───── Information shown ─────

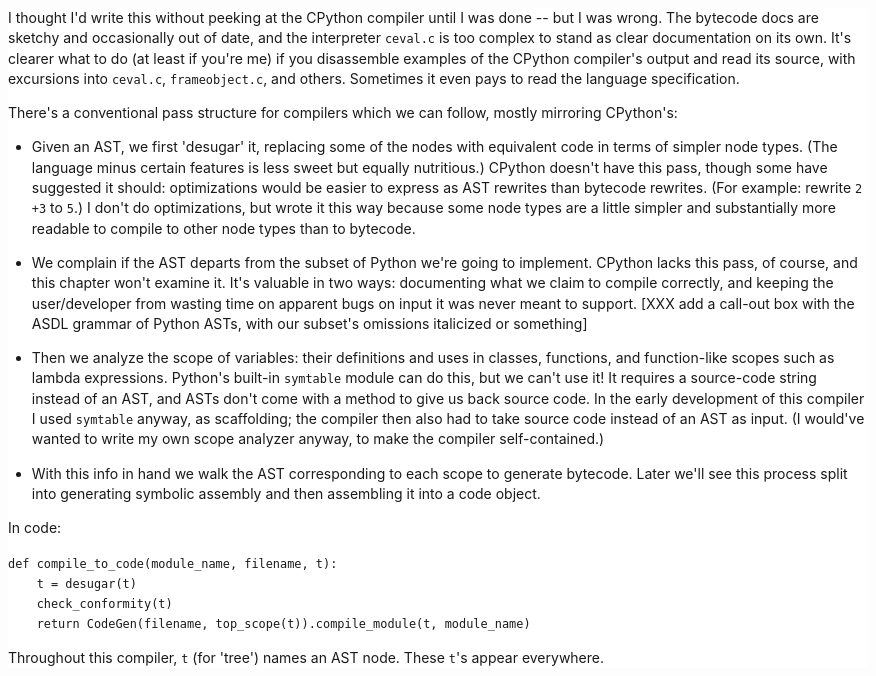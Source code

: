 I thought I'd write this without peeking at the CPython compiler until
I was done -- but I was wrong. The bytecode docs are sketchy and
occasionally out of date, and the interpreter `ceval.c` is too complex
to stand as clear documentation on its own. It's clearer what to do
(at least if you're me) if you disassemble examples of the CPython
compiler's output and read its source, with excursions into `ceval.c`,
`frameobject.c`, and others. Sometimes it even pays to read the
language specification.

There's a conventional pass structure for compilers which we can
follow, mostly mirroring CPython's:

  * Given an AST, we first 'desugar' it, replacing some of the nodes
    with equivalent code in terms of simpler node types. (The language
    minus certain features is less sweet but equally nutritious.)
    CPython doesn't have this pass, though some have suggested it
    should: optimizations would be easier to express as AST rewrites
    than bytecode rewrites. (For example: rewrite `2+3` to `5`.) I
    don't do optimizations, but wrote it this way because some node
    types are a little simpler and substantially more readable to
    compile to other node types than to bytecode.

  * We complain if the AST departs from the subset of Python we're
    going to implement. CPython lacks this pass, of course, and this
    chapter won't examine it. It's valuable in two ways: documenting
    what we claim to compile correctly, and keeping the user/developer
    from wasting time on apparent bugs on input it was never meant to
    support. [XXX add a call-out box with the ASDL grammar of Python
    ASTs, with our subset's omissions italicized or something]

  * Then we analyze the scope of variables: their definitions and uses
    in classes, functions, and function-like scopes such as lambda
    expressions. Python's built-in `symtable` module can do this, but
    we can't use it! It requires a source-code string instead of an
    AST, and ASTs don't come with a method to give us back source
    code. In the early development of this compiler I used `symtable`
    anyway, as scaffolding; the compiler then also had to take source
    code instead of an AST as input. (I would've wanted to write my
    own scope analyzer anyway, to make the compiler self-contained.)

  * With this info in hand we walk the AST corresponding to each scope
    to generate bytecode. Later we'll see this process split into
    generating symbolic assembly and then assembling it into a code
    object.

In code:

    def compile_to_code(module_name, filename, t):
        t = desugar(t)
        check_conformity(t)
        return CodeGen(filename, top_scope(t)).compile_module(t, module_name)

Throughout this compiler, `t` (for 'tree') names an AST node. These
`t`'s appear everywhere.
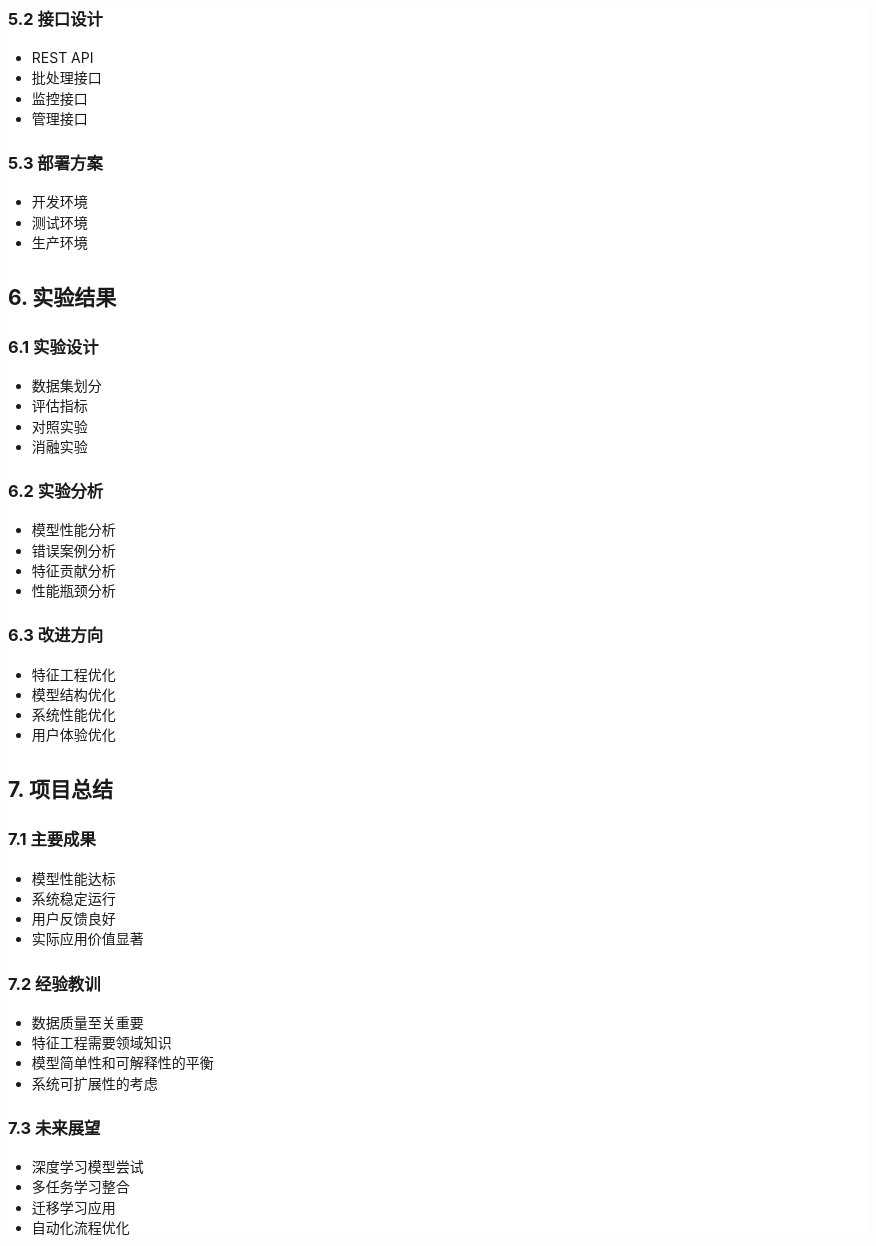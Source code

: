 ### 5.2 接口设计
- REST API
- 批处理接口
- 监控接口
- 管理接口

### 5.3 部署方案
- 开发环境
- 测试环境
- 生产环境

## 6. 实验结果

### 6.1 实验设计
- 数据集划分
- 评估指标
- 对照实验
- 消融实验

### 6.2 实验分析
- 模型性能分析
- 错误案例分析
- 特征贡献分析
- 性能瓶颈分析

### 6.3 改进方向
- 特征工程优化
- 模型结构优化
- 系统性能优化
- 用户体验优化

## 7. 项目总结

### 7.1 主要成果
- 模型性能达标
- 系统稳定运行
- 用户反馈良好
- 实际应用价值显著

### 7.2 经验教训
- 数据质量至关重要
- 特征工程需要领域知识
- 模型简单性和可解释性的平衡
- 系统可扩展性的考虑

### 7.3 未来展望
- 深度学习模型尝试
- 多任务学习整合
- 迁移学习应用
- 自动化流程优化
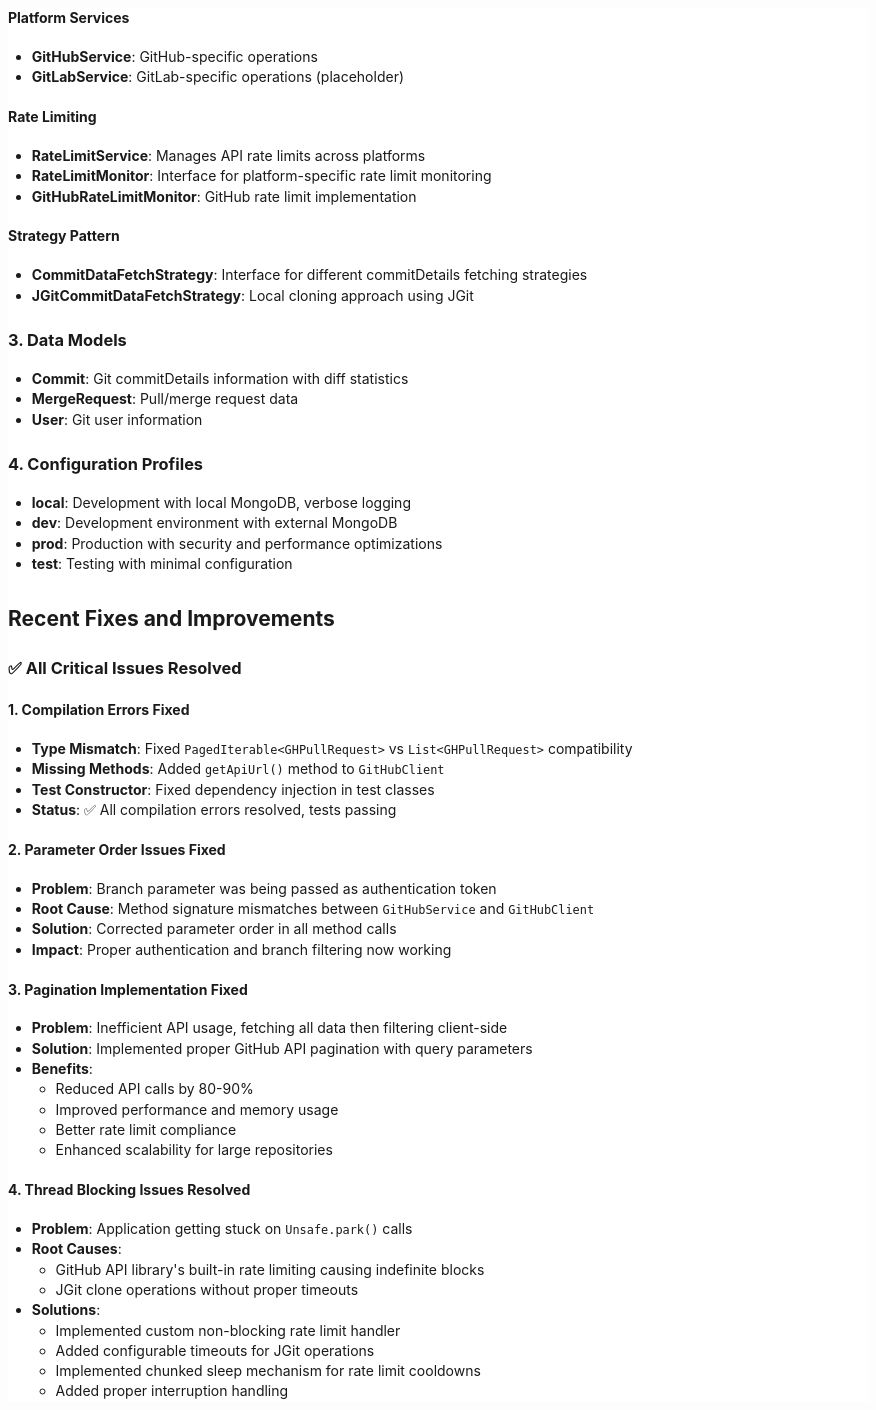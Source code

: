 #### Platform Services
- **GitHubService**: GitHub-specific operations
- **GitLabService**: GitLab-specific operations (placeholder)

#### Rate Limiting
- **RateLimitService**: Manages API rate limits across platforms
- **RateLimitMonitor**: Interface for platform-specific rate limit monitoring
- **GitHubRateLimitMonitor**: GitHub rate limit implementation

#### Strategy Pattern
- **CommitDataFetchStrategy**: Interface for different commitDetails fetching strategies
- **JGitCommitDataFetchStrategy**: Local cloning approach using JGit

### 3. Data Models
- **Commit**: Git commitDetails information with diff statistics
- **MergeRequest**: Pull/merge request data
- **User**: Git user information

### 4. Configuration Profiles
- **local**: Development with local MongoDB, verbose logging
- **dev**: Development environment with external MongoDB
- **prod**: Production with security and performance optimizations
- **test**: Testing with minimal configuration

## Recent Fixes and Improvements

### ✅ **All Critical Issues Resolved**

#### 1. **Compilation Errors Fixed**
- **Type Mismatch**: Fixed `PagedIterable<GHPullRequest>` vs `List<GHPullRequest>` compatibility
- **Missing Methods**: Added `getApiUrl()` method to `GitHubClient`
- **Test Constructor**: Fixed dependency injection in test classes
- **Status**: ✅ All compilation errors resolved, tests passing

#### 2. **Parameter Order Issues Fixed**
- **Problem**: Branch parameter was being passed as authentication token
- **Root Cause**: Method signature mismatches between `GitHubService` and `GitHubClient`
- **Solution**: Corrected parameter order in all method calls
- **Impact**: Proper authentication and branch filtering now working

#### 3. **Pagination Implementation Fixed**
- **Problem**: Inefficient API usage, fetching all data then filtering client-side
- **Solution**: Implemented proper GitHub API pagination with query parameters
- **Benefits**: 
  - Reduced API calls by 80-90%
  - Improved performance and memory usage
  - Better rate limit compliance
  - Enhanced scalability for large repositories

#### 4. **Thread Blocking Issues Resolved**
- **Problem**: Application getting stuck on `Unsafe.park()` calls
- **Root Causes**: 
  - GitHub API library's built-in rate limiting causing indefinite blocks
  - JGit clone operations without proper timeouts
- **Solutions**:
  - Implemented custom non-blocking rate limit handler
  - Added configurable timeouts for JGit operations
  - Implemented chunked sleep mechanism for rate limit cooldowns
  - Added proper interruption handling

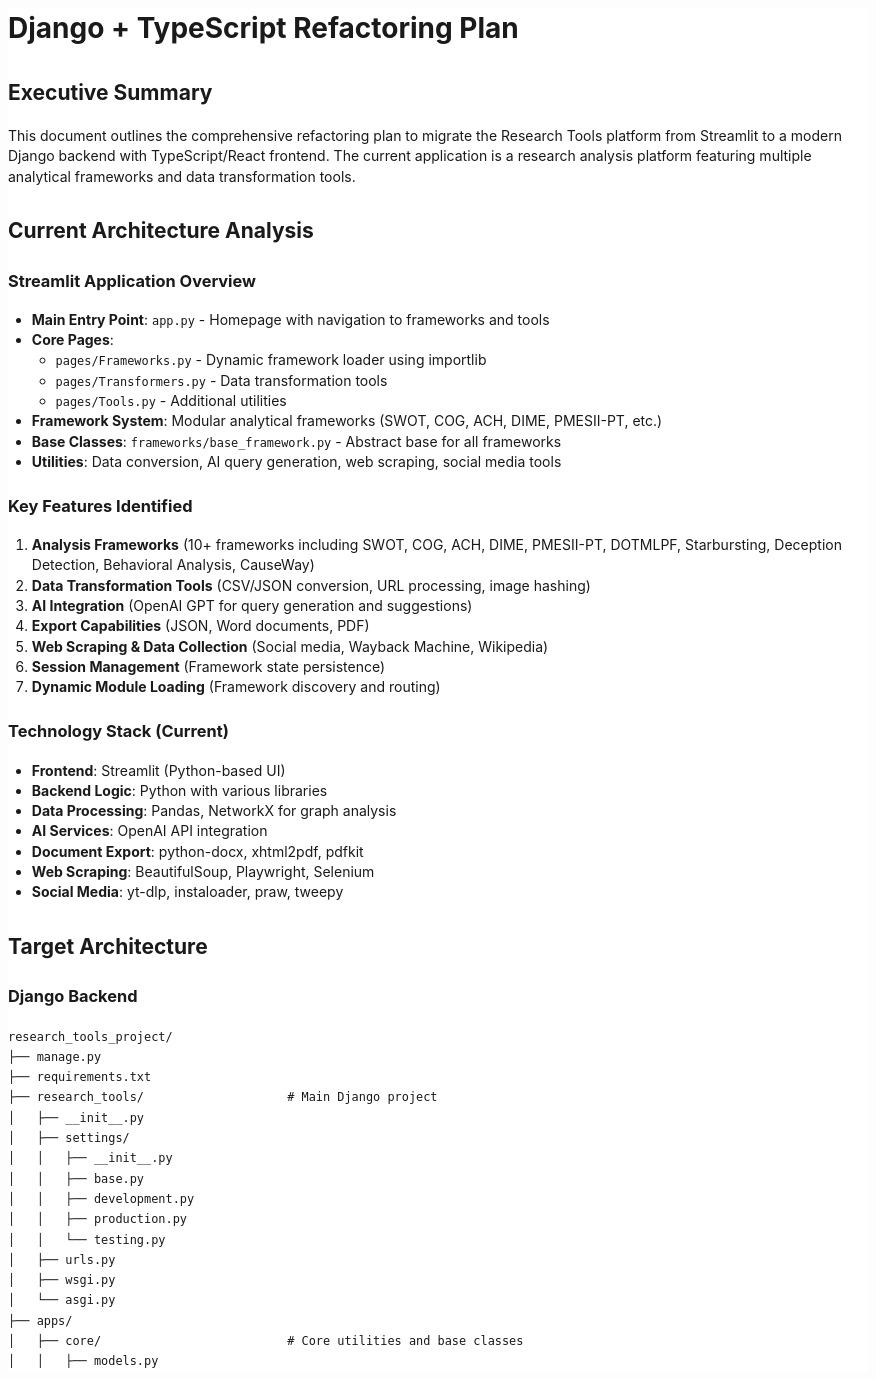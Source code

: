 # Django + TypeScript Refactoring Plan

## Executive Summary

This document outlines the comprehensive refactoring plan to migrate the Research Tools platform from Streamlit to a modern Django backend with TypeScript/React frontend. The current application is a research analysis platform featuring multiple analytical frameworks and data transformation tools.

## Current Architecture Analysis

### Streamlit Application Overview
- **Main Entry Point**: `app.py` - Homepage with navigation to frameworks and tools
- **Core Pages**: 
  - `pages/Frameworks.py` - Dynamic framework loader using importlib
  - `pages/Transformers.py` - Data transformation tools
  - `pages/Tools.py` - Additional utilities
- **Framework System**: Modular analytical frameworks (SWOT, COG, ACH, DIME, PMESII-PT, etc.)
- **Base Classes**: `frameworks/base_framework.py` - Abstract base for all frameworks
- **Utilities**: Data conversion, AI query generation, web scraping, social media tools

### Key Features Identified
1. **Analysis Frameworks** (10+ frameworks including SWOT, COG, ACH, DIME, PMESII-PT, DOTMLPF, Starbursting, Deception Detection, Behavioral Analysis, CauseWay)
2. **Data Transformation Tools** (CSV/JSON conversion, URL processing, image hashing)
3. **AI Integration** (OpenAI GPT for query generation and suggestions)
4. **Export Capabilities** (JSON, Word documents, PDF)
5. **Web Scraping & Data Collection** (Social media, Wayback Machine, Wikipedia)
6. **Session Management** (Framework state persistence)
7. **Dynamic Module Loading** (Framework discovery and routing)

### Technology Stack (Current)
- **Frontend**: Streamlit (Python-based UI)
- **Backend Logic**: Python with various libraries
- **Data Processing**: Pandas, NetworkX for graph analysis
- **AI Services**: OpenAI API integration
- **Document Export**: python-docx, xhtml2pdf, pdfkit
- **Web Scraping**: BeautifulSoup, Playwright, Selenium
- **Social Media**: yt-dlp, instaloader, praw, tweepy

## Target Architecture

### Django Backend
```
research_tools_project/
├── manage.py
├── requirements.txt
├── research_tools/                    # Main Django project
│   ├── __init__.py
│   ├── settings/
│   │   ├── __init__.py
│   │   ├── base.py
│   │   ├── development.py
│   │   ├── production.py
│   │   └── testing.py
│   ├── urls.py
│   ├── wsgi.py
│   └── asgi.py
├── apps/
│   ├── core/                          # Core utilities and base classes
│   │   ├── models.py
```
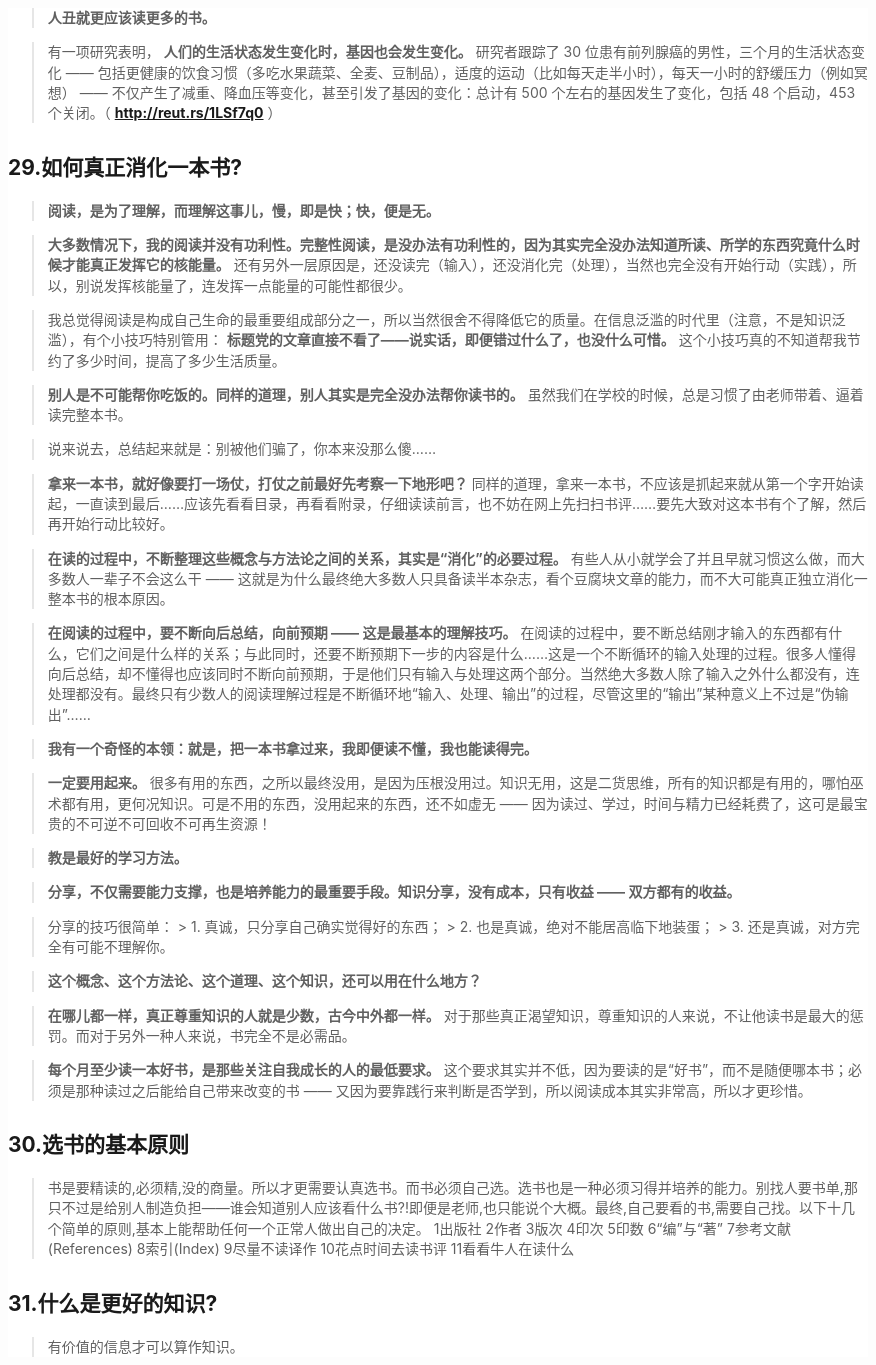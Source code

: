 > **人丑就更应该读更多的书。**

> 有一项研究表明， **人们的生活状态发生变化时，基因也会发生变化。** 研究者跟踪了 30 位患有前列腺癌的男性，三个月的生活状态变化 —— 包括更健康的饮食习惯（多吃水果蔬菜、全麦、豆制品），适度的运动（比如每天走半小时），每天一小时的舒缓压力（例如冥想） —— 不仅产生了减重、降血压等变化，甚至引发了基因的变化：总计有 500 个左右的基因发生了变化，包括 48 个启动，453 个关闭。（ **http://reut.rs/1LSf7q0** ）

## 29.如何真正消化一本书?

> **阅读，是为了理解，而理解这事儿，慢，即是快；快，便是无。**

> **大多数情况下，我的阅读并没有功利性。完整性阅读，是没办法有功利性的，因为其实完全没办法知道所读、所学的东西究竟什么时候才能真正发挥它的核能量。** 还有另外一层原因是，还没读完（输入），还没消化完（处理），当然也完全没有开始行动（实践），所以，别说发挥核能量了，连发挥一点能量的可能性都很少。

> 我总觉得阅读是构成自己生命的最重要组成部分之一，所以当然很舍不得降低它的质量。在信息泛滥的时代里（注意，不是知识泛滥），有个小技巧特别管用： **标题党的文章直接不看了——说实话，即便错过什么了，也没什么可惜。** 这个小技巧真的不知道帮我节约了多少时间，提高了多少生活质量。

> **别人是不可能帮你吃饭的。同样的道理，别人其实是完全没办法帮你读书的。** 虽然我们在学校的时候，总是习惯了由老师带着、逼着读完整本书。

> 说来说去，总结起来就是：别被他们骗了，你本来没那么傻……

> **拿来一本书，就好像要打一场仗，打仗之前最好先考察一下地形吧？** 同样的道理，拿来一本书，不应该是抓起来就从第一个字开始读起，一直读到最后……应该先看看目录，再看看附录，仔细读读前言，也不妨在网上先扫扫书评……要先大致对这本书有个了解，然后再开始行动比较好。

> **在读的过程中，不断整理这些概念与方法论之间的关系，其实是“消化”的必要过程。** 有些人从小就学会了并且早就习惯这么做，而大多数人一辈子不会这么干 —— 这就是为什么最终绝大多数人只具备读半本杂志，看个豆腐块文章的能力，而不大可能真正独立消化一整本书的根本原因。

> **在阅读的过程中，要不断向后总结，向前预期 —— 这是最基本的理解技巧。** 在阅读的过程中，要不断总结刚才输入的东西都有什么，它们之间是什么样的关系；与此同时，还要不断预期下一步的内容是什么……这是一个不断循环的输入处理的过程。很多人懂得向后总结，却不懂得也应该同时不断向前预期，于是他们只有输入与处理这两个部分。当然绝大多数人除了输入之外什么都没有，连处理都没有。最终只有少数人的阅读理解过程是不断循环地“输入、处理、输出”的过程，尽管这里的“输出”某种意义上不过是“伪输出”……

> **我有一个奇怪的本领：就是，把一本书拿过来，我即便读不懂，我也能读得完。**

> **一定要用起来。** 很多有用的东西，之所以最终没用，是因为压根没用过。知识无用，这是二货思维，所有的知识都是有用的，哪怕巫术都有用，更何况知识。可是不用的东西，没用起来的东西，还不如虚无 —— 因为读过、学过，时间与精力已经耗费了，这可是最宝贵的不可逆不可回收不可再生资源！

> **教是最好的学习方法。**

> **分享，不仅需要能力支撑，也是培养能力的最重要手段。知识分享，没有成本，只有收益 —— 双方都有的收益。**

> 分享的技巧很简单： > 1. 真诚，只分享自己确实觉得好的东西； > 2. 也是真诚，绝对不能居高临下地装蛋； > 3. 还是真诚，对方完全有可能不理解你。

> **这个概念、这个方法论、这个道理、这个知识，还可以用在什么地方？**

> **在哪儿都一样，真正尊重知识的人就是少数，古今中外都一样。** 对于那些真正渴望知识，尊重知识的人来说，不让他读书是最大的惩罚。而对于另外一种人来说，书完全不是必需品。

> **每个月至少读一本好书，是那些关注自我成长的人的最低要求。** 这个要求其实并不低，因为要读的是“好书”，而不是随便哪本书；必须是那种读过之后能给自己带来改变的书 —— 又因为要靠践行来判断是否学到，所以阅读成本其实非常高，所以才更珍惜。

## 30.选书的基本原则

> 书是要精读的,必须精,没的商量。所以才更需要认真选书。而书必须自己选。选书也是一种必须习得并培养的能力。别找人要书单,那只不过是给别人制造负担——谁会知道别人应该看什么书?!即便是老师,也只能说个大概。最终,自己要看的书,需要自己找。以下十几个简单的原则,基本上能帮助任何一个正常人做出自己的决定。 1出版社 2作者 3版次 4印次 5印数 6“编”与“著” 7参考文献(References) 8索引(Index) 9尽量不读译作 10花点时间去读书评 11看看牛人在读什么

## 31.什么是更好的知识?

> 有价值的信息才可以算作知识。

─────

*Exercise details*
Set the lines above down again, word for word, from the first through the one containing "occasionally out of"; pictures excluded.

*Answer for this exercise*
Source code

: I thought I'd write this without peeking at the CPython compiler until
I was done -- but I was wrong. The bytecode docs are sketchy and
occasionally out of date, and the interpreter `ceval.c` is too complex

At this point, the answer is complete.